_Try it_
Please reproduce the listing word for word. Pictures stay out.

_Supplied material_
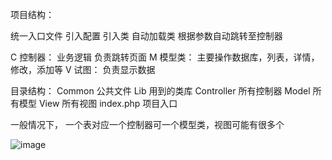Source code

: 项目结构：

统一入口文件
引入配置
引入类
自动加载类
根据参数自动跳转至控制器

C 控制器： 业务逻辑 负责跳转页面
M 模型类： 主要操作数据库，列表，详情，修改，添加等
V 试图： 负责显示数据

目录结构：
Common 公共文件
Lib 用到的类库
Controller 所有控制器
Model 所有模型
View 所有视图
index.php 项目入口

一般情况下， 一个表对应一个控制器可一个模型类，视图可能有很多个


![image](http://upload-images.jianshu.io/upload_images/1195879-f52b541ab2cfec0b.png?imageMogr2/auto-orient/strip%7CimageView2/2/w/1240)
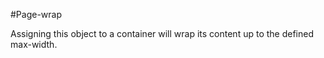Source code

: #Page-wrap

Assigning this object to a container will wrap its content up to the defined max-width.

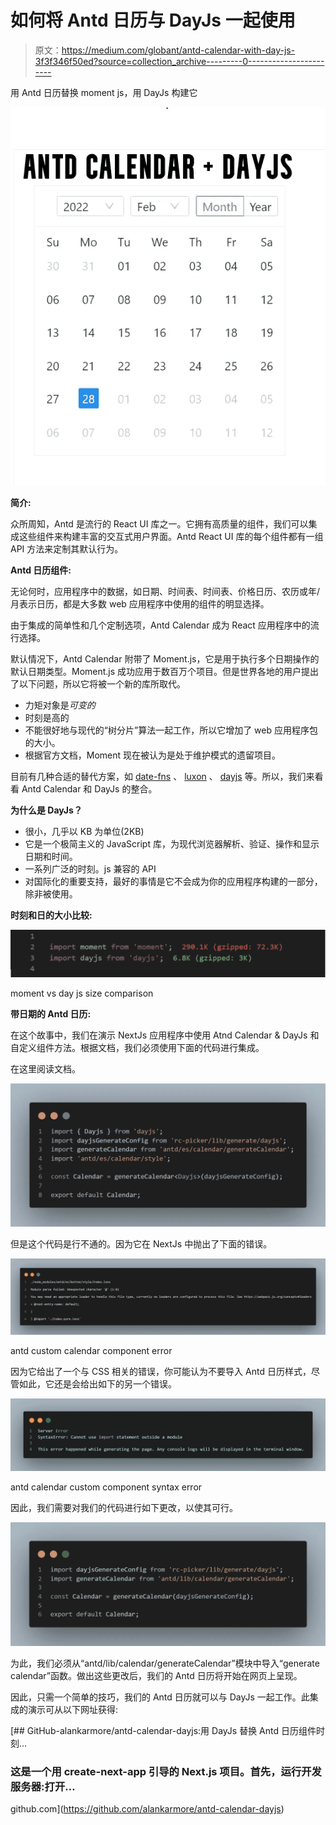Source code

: # 如何将 Antd 日历与 DayJs 一起使用

> 原文：<https://medium.com/globant/antd-calendar-with-day-js-3f3f346f50ed?source=collection_archive---------0----------------------->

用 Antd 日历替换 moment js，用 DayJs 构建它

![](img/f86230cbac41495bbd506b1424f4bf59.png)

**简介:**

众所周知，Antd 是流行的 React UI 库之一。它拥有高质量的组件，我们可以集成这些组件来构建丰富的交互式用户界面。Antd React UI 库的每个组件都有一组 API 方法来定制其默认行为。

**Antd 日历组件:**

无论何时，应用程序中的数据，如日期、时间表、时间表、价格日历、农历或年/月表示日历，都是大多数 web 应用程序中使用的组件的明显选择。

由于集成的简单性和几个定制选项，Antd Calendar 成为 React 应用程序中的流行选择。

默认情况下，Antd Calendar 附带了 Moment.js，它是用于执行多个日期操作的默认日期类型。Moment.js 成功应用于数百万个项目。但是世界各地的用户提出了以下问题，所以它将被一个新的库所取代。

*   力矩对象是*可变的*
*   时刻是高的
*   不能很好地与现代的“树分片”算法一起工作，所以它增加了 web 应用程序包的大小。
*   根据官方文档，Moment 现在被认为是处于维护模式的遗留项目。

目前有几种合适的替代方案，如 [date-fns](https://date-fns.org/) 、 [luxon](https://moment.github.io/luxon/#/) 、 [dayjs](https://day.js.org/) 等。所以，我们来看看 Antd Calendar 和 DayJs 的整合。

**为什么是 DayJs？**

*   很小，几乎以 KB 为单位(2KB)
*   它是一个极简主义的 JavaScript 库，为现代浏览器解析、验证、操作和显示日期和时间。
*   一系列广泛的时刻。js 兼容的 API
*   对国际化的重要支持，最好的事情是它不会成为你的应用程序构建的一部分，除非被使用。

**时刻和日的大小比较:**

![](img/6b3d0ef5ba6b04a568abbf9713f06977.png)

moment vs day js size comparison

**带日期的 Antd 日历:**

在这个故事中，我们在演示 NextJs 应用程序中使用 Atnd Calendar & DayJs 和自定义组件方法。根据文档，我们必须使用下面的代码进行集成。

在这里阅读文档。

![](img/66cc80890c1fe64e2a81c46313ba618e.png)

但是这个代码是行不通的。因为它在 NextJs 中抛出了下面的错误。

![](img/5aa866f177ad0cf106179e660f649502.png)

antd custom calendar component error

因为它给出了一个与 CSS 相关的错误，你可能认为不要导入 Antd 日历样式，尽管如此，它还是会给出如下的另一个错误。

![](img/90eb4e70edf004394567bd6fc74fa296.png)

antd calendar custom component syntax error

因此，我们需要对我们的代码进行如下更改，以使其可行。

![](img/6d30542ee53c48cbca221eb0b7049282.png)

为此，我们必须从“antd/lib/calendar/generateCalendar”模块中导入“generate calendar”函数。做出这些更改后，我们的 Antd 日历将开始在网页上呈现。

因此，只需一个简单的技巧，我们的 Antd 日历就可以与 DayJs 一起工作。此集成的演示可从以下网址获得:

[](https://github.com/alankarmore/antd-calendar-dayjs) [## GitHub-alankarmore/antd-calendar-dayjs:用 DayJs 替换 Antd 日历组件时刻…

### 这是一个用 create-next-app 引导的 Next.js 项目。首先，运行开发服务器:打开…

github.com](https://github.com/alankarmore/antd-calendar-dayjs)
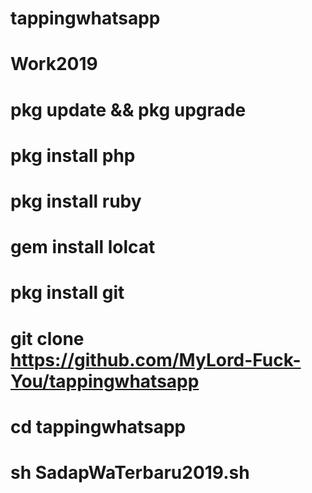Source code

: # tappingwhatsapp
# Work2019

# pkg update && pkg upgrade
# pkg install php
# pkg install ruby
# gem install lolcat
# pkg install git
# git clone https://github.com/MyLord-Fuck-You/tappingwhatsapp
# cd tappingwhatsapp
# sh SadapWaTerbaru2019.sh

_Expected output_
Source code

: 项目结构：

统一入口文件
引入配置
引入类
自动加载类
根据参数自动跳转至控制器

C 控制器： 业务逻辑 负责跳转页面
M 模型类： 主要操作数据库，列表，详情，修改，添加等
V 试图： 负责显示数据

目录结构：
Common 公共文件
Lib 用到的类库
Controller 所有控制器
Model 所有模型
View 所有视图
index.php 项目入口

一般情况下， 一个表对应一个控制器可一个模型类，视图可能有很多个


![image](http://upload-images.jianshu.io/upload_images/1195879-f52b541ab2cfec0b.png?imageMogr2/auto-orient/strip%7CimageView2/2/w/1240)
Source code

: #Page-wrap

Assigning this object to a container will wrap its content up to the defined max-width.

Source code

: # 如何将 Antd 日历与 DayJs 一起使用

> 原文：<https://medium.com/globant/antd-calendar-with-day-js-3f3f346f50ed?source=collection_archive---------0----------------------->

用 Antd 日历替换 moment js，用 DayJs 构建它

![](img/f86230cbac41495bbd506b1424f4bf59.png)

**简介:**

众所周知，Antd 是流行的 React UI 库之一。它拥有高质量的组件，我们可以集成这些组件来构建丰富的交互式用户界面。Antd React UI 库的每个组件都有一组 API 方法来定制其默认行为。

**Antd 日历组件:**

无论何时，应用程序中的数据，如日期、时间表、时间表、价格日历、农历或年/月表示日历，都是大多数 web 应用程序中使用的组件的明显选择。

由于集成的简单性和几个定制选项，Antd Calendar 成为 React 应用程序中的流行选择。

默认情况下，Antd Calendar 附带了 Moment.js，它是用于执行多个日期操作的默认日期类型。Moment.js 成功应用于数百万个项目。但是世界各地的用户提出了以下问题，所以它将被一个新的库所取代。

*   力矩对象是*可变的*
*   时刻是高的
*   不能很好地与现代的“树分片”算法一起工作，所以它增加了 web 应用程序包的大小。
*   根据官方文档，Moment 现在被认为是处于维护模式的遗留项目。

目前有几种合适的替代方案，如 [date-fns](https://date-fns.org/) 、 [luxon](https://moment.github.io/luxon/#/) 、 [dayjs](https://day.js.org/) 等。所以，我们来看看 Antd Calendar 和 DayJs 的整合。

**为什么是 DayJs？**

*   很小，几乎以 KB 为单位(2KB)
*   它是一个极简主义的 JavaScript 库，为现代浏览器解析、验证、操作和显示日期和时间。
*   一系列广泛的时刻。js 兼容的 API
*   对国际化的重要支持，最好的事情是它不会成为你的应用程序构建的一部分，除非被使用。

**时刻和日的大小比较:**

![](img/6b3d0ef5ba6b04a568abbf9713f06977.png)

moment vs day js size comparison

**带日期的 Antd 日历:**

在这个故事中，我们在演示 NextJs 应用程序中使用 Atnd Calendar & DayJs 和自定义组件方法。根据文档，我们必须使用下面的代码进行集成。

在这里阅读文档。

![](img/66cc80890c1fe64e2a81c46313ba618e.png)

但是这个代码是行不通的。因为它在 NextJs 中抛出了下面的错误。

![](img/5aa866f177ad0cf106179e660f649502.png)

antd custom calendar component error

因为它给出了一个与 CSS 相关的错误，你可能认为不要导入 Antd 日历样式，尽管如此，它还是会给出如下的另一个错误。

![](img/90eb4e70edf004394567bd6fc74fa296.png)

antd calendar custom component syntax error

因此，我们需要对我们的代码进行如下更改，以使其可行。

![](img/6d30542ee53c48cbca221eb0b7049282.png)

为此，我们必须从“antd/lib/calendar/generateCalendar”模块中导入“generate calendar”函数。做出这些更改后，我们的 Antd 日历将开始在网页上呈现。

因此，只需一个简单的技巧，我们的 Antd 日历就可以与 DayJs 一起工作。此集成的演示可从以下网址获得:

[](https://github.com/alankarmore/antd-calendar-dayjs) [## GitHub-alankarmore/antd-calendar-dayjs:用 DayJs 替换 Antd 日历组件时刻…

### 这是一个用 create-next-app 引导的 Next.js 项目。首先，运行开发服务器:打开…

github.com](https://github.com/alankarmore/antd-calendar-dayjs)
Source code

: # tappingwhatsapp
# Work2019

# pkg update && pkg upgrade
# pkg install php
# pkg install ruby
# gem install lolcat
# pkg install git
# git clone https://github.com/MyLord-Fuck-You/tappingwhatsapp
# cd tappingwhatsapp
# sh SadapWaTerbaru2019.sh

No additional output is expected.